__WHAT YOU WILL DO__
Copy out, exactly, the first line of the entries below and every line after it through the one containing "string | 无 | 无 |".

-- SUPPLIED ENTRIES follows --

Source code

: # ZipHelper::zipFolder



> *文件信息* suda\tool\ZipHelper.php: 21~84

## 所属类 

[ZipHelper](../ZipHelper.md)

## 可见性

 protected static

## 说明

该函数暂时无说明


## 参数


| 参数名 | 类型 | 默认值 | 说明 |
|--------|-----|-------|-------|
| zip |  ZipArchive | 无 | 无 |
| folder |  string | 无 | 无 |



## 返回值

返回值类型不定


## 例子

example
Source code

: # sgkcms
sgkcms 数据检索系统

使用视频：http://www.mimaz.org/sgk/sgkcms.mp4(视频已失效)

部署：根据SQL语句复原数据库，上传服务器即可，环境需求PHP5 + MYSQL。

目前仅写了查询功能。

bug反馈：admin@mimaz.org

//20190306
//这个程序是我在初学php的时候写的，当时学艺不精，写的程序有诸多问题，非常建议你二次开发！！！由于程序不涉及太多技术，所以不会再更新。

-- SUPPLIED ENTRIES concluded --

__SOLUTION FOR THIS PROBLEM__
Source code

: # ZipHelper::zipFolder



> *文件信息* suda\tool\ZipHelper.php: 21~84

## 所属类 

[ZipHelper](../ZipHelper.md)

## 可见性

 protected static

## 说明

该函数暂时无说明


## 参数


| 参数名 | 类型 | 默认值 | 说明 |
|--------|-----|-------|-------|
| zip |  ZipArchive | 无 | 无 |
| folder |  string | 无 | 无 |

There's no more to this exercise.